------ Input records
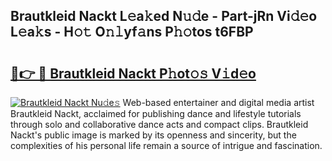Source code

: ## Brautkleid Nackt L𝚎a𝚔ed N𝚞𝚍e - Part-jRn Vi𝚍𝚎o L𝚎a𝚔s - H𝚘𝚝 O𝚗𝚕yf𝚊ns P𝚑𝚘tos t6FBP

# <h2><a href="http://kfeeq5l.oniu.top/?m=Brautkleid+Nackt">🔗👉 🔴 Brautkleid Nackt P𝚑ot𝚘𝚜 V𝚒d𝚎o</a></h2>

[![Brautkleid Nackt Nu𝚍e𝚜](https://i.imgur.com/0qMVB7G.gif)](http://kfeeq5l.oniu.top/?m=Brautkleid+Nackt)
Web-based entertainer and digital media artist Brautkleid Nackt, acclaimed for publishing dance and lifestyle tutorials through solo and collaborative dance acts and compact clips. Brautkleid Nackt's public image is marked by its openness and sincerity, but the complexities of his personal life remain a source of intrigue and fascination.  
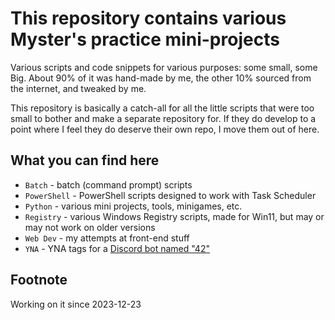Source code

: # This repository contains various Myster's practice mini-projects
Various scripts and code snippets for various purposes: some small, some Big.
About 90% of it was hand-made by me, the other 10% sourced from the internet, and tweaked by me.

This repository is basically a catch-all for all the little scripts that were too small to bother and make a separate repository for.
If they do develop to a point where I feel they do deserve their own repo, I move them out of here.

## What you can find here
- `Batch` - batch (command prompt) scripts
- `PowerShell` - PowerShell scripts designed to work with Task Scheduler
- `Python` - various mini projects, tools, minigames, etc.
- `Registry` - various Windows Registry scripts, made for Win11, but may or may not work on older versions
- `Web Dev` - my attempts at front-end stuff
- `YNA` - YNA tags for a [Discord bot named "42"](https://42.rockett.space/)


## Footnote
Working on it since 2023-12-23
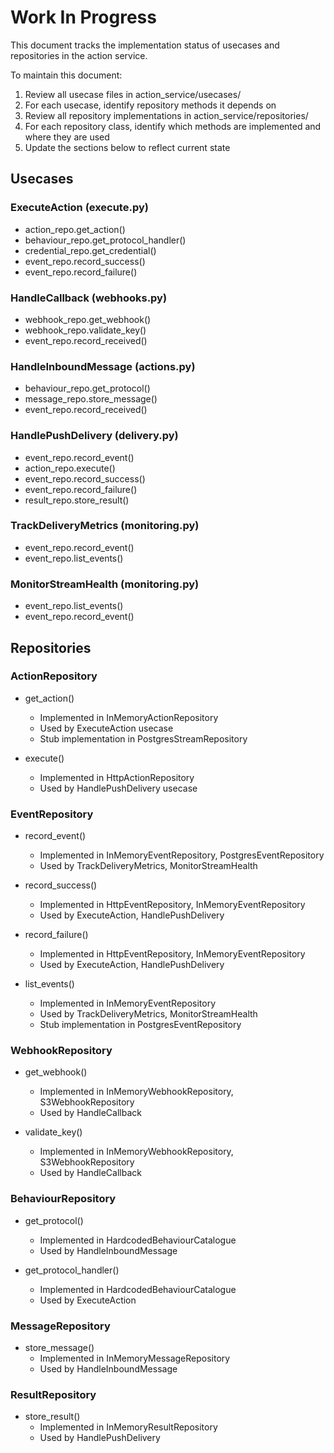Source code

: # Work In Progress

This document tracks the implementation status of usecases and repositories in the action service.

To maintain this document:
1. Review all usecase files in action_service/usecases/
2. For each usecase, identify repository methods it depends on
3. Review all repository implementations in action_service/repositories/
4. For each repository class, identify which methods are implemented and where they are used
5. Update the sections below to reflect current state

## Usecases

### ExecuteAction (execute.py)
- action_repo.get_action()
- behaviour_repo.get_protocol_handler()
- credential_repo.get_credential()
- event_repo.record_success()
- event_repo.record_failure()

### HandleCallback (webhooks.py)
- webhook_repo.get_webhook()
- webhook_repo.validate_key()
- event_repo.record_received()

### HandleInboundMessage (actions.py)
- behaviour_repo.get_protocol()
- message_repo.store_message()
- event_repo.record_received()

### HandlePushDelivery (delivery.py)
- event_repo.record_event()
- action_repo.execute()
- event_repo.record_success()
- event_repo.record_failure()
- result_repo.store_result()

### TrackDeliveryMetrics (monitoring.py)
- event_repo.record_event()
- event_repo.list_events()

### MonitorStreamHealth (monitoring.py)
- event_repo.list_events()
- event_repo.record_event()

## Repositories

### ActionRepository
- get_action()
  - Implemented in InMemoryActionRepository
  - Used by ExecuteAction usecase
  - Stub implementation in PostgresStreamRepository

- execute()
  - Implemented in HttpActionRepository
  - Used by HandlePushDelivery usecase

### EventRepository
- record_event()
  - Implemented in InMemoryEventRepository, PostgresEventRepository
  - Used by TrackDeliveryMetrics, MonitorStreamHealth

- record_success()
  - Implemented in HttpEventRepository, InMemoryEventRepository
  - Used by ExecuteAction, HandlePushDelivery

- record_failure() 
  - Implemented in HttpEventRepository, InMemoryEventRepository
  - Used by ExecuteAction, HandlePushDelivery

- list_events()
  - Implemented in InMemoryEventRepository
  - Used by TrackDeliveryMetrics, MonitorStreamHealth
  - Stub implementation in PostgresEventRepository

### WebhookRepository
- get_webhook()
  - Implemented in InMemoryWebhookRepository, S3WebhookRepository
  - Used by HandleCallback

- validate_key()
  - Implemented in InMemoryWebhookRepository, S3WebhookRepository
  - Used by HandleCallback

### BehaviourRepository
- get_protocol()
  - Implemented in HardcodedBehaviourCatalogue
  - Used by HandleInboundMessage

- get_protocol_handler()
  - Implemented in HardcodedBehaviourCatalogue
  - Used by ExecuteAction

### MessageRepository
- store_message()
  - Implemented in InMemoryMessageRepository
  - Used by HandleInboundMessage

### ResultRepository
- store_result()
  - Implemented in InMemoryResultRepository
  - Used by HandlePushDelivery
------------
» **Task description**
Whenever the word "methods" shows up in a line of the entries, copy that line.

» **Answer to this task**
2. For each usecase, identify repository methods it depends on
4. For each repository class, identify which methods are implemented and where they are used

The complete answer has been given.